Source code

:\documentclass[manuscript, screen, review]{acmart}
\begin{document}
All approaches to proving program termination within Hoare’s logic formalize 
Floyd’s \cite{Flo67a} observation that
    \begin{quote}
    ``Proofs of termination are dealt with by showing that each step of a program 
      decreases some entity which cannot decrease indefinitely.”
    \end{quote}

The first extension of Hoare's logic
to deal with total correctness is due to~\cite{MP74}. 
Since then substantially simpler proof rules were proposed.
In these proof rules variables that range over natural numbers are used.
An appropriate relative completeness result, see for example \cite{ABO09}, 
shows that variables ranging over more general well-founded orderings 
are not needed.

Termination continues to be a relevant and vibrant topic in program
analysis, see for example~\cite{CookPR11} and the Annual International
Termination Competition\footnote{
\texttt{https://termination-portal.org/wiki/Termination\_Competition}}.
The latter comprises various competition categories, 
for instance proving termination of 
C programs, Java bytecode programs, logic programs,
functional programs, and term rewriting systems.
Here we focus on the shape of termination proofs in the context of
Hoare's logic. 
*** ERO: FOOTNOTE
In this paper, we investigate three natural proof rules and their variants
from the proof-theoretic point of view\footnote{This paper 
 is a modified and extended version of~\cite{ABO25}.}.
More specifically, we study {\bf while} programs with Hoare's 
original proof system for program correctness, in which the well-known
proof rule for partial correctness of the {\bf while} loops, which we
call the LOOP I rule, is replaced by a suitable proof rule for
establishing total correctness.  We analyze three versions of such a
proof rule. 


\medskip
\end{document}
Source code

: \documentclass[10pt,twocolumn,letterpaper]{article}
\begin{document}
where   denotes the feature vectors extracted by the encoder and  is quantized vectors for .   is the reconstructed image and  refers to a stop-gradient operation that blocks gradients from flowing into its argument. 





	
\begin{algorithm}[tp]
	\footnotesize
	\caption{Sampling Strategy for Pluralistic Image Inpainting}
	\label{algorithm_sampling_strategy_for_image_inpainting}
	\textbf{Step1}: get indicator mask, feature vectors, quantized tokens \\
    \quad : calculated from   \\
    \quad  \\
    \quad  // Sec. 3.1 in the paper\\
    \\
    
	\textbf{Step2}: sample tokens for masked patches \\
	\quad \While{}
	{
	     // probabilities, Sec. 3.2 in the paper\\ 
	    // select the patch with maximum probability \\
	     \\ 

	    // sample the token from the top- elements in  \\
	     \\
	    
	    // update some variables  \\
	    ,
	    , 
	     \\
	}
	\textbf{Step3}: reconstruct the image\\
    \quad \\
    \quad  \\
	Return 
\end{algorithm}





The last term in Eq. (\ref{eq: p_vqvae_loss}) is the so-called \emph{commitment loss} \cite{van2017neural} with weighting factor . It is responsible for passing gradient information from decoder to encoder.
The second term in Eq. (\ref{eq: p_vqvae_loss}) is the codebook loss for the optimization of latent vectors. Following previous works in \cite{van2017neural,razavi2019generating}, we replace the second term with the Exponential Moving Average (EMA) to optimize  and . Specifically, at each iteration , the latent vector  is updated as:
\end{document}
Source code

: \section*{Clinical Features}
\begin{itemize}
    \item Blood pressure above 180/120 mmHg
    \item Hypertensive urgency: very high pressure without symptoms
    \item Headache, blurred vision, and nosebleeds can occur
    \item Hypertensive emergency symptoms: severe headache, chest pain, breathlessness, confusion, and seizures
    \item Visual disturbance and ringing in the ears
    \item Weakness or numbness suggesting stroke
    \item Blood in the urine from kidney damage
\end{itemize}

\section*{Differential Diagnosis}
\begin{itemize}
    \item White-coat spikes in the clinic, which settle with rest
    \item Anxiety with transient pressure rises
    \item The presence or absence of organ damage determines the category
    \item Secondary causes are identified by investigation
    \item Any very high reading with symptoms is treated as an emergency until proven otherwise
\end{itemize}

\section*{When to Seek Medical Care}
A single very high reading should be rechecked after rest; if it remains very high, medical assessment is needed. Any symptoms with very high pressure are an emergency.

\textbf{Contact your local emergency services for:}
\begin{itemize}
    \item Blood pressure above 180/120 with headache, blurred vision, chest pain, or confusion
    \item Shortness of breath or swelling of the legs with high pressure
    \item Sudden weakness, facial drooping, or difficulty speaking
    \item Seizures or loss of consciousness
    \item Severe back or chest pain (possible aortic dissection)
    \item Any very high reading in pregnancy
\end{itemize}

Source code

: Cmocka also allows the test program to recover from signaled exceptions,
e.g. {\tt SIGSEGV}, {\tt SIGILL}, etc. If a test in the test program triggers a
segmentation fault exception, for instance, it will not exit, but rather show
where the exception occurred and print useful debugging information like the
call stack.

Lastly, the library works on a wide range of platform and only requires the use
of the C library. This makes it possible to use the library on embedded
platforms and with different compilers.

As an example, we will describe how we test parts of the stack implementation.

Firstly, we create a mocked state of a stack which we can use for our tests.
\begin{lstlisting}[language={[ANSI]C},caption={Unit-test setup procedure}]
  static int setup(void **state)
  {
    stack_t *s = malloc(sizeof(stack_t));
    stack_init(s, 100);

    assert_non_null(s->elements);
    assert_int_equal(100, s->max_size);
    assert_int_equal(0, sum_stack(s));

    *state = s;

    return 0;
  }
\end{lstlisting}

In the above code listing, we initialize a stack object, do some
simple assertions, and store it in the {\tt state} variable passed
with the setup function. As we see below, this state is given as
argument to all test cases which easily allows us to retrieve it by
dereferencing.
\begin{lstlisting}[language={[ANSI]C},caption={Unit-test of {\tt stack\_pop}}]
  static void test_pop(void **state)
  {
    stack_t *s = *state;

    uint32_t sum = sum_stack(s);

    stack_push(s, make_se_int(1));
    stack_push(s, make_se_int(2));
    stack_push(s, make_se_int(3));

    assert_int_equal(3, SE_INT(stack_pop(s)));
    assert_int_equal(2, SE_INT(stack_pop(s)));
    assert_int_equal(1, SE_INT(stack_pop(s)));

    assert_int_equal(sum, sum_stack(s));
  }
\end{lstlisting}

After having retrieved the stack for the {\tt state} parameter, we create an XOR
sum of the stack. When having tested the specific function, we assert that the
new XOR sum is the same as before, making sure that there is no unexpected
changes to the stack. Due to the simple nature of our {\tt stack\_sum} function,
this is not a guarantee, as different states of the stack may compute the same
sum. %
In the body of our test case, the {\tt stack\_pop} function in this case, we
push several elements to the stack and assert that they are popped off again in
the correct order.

#### [BRIEF]
Extract each entry in full and write it down exactly.

#### [THE COMPLETED TASK]
Source code

:\documentclass[manuscript, screen, review]{acmart}
\begin{document}
All approaches to proving program termination within Hoare’s logic formalize 
Floyd’s \cite{Flo67a} observation that
    \begin{quote}
    ``Proofs of termination are dealt with by showing that each step of a program 
      decreases some entity which cannot decrease indefinitely.”
    \end{quote}

The first extension of Hoare's logic
to deal with total correctness is due to~\cite{MP74}. 
Since then substantially simpler proof rules were proposed.
In these proof rules variables that range over natural numbers are used.
An appropriate relative completeness result, see for example \cite{ABO09}, 
shows that variables ranging over more general well-founded orderings 
are not needed.

Termination continues to be a relevant and vibrant topic in program
analysis, see for example~\cite{CookPR11} and the Annual International
Termination Competition\footnote{
\texttt{https://termination-portal.org/wiki/Termination\_Competition}}.
The latter comprises various competition categories, 
for instance proving termination of 
C programs, Java bytecode programs, logic programs,
functional programs, and term rewriting systems.
Here we focus on the shape of termination proofs in the context of
Hoare's logic. 
*** ERO: FOOTNOTE
In this paper, we investigate three natural proof rules and their variants
from the proof-theoretic point of view\footnote{This paper 
 is a modified and extended version of~\cite{ABO25}.}.
More specifically, we study {\bf while} programs with Hoare's 
original proof system for program correctness, in which the well-known
proof rule for partial correctness of the {\bf while} loops, which we
call the LOOP I rule, is replaced by a suitable proof rule for
establishing total correctness.  We analyze three versions of such a
proof rule. 


\medskip
\end{document}
Source code

: \documentclass[10pt,twocolumn,letterpaper]{article}
\begin{document}
where   denotes the feature vectors extracted by the encoder and  is quantized vectors for .   is the reconstructed image and  refers to a stop-gradient operation that blocks gradients from flowing into its argument. 





	
\begin{algorithm}[tp]
	\footnotesize
	\caption{Sampling Strategy for Pluralistic Image Inpainting}
	\label{algorithm_sampling_strategy_for_image_inpainting}
	\textbf{Step1}: get indicator mask, feature vectors, quantized tokens \\
    \quad : calculated from   \\
    \quad  \\
    \quad  // Sec. 3.1 in the paper\\
    \\
    
	\textbf{Step2}: sample tokens for masked patches \\
	\quad \While{}
	{
	     // probabilities, Sec. 3.2 in the paper\\ 
	    // select the patch with maximum probability \\
	     \\ 

	    // sample the token from the top- elements in  \\
	     \\
	    
	    // update some variables  \\
	    ,
	    , 
	     \\
	}
	\textbf{Step3}: reconstruct the image\\
    \quad \\
    \quad  \\
	Return 
\end{algorithm}





The last term in Eq. (\ref{eq: p_vqvae_loss}) is the so-called \emph{commitment loss} \cite{van2017neural} with weighting factor . It is responsible for passing gradient information from decoder to encoder.
The second term in Eq. (\ref{eq: p_vqvae_loss}) is the codebook loss for the optimization of latent vectors. Following previous works in \cite{van2017neural,razavi2019generating}, we replace the second term with the Exponential Moving Average (EMA) to optimize  and . Specifically, at each iteration , the latent vector  is updated as:
\end{document}
Source code

: \section*{Clinical Features}
\begin{itemize}
    \item Blood pressure above 180/120 mmHg
    \item Hypertensive urgency: very high pressure without symptoms
    \item Headache, blurred vision, and nosebleeds can occur
    \item Hypertensive emergency symptoms: severe headache, chest pain, breathlessness, confusion, and seizures
    \item Visual disturbance and ringing in the ears
    \item Weakness or numbness suggesting stroke
    \item Blood in the urine from kidney damage
\end{itemize}

\section*{Differential Diagnosis}
\begin{itemize}
    \item White-coat spikes in the clinic, which settle with rest
    \item Anxiety with transient pressure rises
    \item The presence or absence of organ damage determines the category
    \item Secondary causes are identified by investigation
    \item Any very high reading with symptoms is treated as an emergency until proven otherwise
\end{itemize}

\section*{When to Seek Medical Care}
A single very high reading should be rechecked after rest; if it remains very high, medical assessment is needed. Any symptoms with very high pressure are an emergency.

\textbf{Contact your local emergency services for:}
\begin{itemize}
    \item Blood pressure above 180/120 with headache, blurred vision, chest pain, or confusion
    \item Shortness of breath or swelling of the legs with high pressure
    \item Sudden weakness, facial drooping, or difficulty speaking
    \item Seizures or loss of consciousness
    \item Severe back or chest pain (possible aortic dissection)
    \item Any very high reading in pregnancy
\end{itemize}

Source code

: Cmocka also allows the test program to recover from signaled exceptions,
e.g. {\tt SIGSEGV}, {\tt SIGILL}, etc. If a test in the test program triggers a
segmentation fault exception, for instance, it will not exit, but rather show
where the exception occurred and print useful debugging information like the
call stack.

Lastly, the library works on a wide range of platform and only requires the use
of the C library. This makes it possible to use the library on embedded
platforms and with different compilers.

As an example, we will describe how we test parts of the stack implementation.

Firstly, we create a mocked state of a stack which we can use for our tests.
\begin{lstlisting}[language={[ANSI]C},caption={Unit-test setup procedure}]
  static int setup(void **state)
  {
    stack_t *s = malloc(sizeof(stack_t));
    stack_init(s, 100);

    assert_non_null(s->elements);
    assert_int_equal(100, s->max_size);
    assert_int_equal(0, sum_stack(s));

    *state = s;

    return 0;
  }
\end{lstlisting}

In the above code listing, we initialize a stack object, do some
simple assertions, and store it in the {\tt state} variable passed
with the setup function. As we see below, this state is given as
argument to all test cases which easily allows us to retrieve it by
dereferencing.
\begin{lstlisting}[language={[ANSI]C},caption={Unit-test of {\tt stack\_pop}}]
  static void test_pop(void **state)
  {
    stack_t *s = *state;

    uint32_t sum = sum_stack(s);

    stack_push(s, make_se_int(1));
    stack_push(s, make_se_int(2));
    stack_push(s, make_se_int(3));

    assert_int_equal(3, SE_INT(stack_pop(s)));
    assert_int_equal(2, SE_INT(stack_pop(s)));
    assert_int_equal(1, SE_INT(stack_pop(s)));

    assert_int_equal(sum, sum_stack(s));
  }
\end{lstlisting}

After having retrieved the stack for the {\tt state} parameter, we create an XOR
sum of the stack. When having tested the specific function, we assert that the
new XOR sum is the same as before, making sure that there is no unexpected
changes to the stack. Due to the simple nature of our {\tt stack\_sum} function,
this is not a guarantee, as different states of the stack may compute the same
sum. %
In the body of our test case, the {\tt stack\_pop} function in this case, we
push several elements to the stack and assert that they are popped off again in
the correct order.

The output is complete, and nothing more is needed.